§ **Problem to work on**: Your answer should restate each line of the data below word for word.
☆ ☆ ☆
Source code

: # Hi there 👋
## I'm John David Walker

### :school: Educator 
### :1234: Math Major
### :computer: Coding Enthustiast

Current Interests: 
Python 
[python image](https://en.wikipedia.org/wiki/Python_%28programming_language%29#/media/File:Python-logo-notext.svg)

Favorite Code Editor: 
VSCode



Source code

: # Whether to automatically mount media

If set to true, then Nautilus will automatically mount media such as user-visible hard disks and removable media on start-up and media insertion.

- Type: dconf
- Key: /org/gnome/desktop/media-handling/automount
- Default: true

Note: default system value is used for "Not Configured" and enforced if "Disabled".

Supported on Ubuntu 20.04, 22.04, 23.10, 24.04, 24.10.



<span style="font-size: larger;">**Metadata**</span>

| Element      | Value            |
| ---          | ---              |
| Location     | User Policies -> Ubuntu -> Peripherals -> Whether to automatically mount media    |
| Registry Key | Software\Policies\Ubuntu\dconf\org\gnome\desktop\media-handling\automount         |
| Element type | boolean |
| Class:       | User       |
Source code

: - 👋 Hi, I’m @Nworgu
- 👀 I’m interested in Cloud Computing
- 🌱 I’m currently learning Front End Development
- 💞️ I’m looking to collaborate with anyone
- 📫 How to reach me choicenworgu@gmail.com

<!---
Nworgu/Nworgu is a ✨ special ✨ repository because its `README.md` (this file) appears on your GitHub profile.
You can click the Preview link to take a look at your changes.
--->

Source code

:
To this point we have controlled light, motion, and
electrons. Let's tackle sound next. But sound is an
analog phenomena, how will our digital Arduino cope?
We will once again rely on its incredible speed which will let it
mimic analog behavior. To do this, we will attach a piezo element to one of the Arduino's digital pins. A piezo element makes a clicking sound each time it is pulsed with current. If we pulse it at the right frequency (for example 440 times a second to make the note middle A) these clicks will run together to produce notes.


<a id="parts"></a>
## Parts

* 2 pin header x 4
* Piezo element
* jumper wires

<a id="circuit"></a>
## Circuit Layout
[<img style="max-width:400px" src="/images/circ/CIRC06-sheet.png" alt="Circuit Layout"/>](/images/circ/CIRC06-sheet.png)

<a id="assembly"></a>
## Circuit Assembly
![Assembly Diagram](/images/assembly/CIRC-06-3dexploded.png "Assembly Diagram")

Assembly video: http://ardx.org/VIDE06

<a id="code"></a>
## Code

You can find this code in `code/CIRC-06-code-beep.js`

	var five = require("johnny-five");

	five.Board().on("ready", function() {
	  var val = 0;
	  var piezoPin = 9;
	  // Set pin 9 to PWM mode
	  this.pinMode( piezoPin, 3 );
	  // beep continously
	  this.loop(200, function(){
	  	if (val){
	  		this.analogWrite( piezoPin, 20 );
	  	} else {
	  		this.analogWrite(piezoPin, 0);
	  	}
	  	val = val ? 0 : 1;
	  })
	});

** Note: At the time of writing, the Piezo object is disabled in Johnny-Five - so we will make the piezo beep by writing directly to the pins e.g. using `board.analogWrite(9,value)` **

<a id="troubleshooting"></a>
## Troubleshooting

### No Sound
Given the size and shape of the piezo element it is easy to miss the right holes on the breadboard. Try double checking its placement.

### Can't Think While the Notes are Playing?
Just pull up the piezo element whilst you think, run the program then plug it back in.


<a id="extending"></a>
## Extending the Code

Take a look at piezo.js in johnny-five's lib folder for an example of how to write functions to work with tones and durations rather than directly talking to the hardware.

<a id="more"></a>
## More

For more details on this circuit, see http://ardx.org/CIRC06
☆ ☆ ☆
§ **Response to the task**:
Source code

: # Hi there 👋
## I'm John David Walker

### :school: Educator 
### :1234: Math Major
### :computer: Coding Enthustiast

Current Interests: 
Python 
[python image](https://en.wikipedia.org/wiki/Python_%28programming_language%29#/media/File:Python-logo-notext.svg)

Favorite Code Editor: 
VSCode



Source code

: # Whether to automatically mount media

If set to true, then Nautilus will automatically mount media such as user-visible hard disks and removable media on start-up and media insertion.

- Type: dconf
- Key: /org/gnome/desktop/media-handling/automount
- Default: true

Note: default system value is used for "Not Configured" and enforced if "Disabled".

Supported on Ubuntu 20.04, 22.04, 23.10, 24.04, 24.10.



<span style="font-size: larger;">**Metadata**</span>

| Element      | Value            |
| ---          | ---              |
| Location     | User Policies -> Ubuntu -> Peripherals -> Whether to automatically mount media    |
| Registry Key | Software\Policies\Ubuntu\dconf\org\gnome\desktop\media-handling\automount         |
| Element type | boolean |
| Class:       | User       |
Source code

: - 👋 Hi, I’m @Nworgu
- 👀 I’m interested in Cloud Computing
- 🌱 I’m currently learning Front End Development
- 💞️ I’m looking to collaborate with anyone
- 📫 How to reach me choicenworgu@gmail.com

<!---
Nworgu/Nworgu is a ✨ special ✨ repository because its `README.md` (this file) appears on your GitHub profile.
You can click the Preview link to take a look at your changes.
--->

Source code

:
To this point we have controlled light, motion, and
electrons. Let's tackle sound next. But sound is an
analog phenomena, how will our digital Arduino cope?
We will once again rely on its incredible speed which will let it
mimic analog behavior. To do this, we will attach a piezo element to one of the Arduino's digital pins. A piezo element makes a clicking sound each time it is pulsed with current. If we pulse it at the right frequency (for example 440 times a second to make the note middle A) these clicks will run together to produce notes.


<a id="parts"></a>
## Parts

* 2 pin header x 4
* Piezo element
* jumper wires

<a id="circuit"></a>
## Circuit Layout
[<img style="max-width:400px" src="/images/circ/CIRC06-sheet.png" alt="Circuit Layout"/>](/images/circ/CIRC06-sheet.png)

<a id="assembly"></a>
## Circuit Assembly
![Assembly Diagram](/images/assembly/CIRC-06-3dexploded.png "Assembly Diagram")

Assembly video: http://ardx.org/VIDE06

<a id="code"></a>
## Code

You can find this code in `code/CIRC-06-code-beep.js`

	var five = require("johnny-five");

	five.Board().on("ready", function() {
	  var val = 0;
	  var piezoPin = 9;
	  // Set pin 9 to PWM mode
	  this.pinMode( piezoPin, 3 );
	  // beep continously
	  this.loop(200, function(){
	  	if (val){
	  		this.analogWrite( piezoPin, 20 );
	  	} else {
	  		this.analogWrite(piezoPin, 0);
	  	}
	  	val = val ? 0 : 1;
	  })
	});

** Note: At the time of writing, the Piezo object is disabled in Johnny-Five - so we will make the piezo beep by writing directly to the pins e.g. using `board.analogWrite(9,value)` **

<a id="troubleshooting"></a>
## Troubleshooting

### No Sound
Given the size and shape of the piezo element it is easy to miss the right holes on the breadboard. Try double checking its placement.

### Can't Think While the Notes are Playing?
Just pull up the piezo element whilst you think, run the program then plug it back in.


<a id="extending"></a>
## Extending the Code

Take a look at piezo.js in johnny-five's lib folder for an example of how to write functions to work with tones and durations rather than directly talking to the hardware.

<a id="more"></a>
## More

For more details on this circuit, see http://ardx.org/CIRC06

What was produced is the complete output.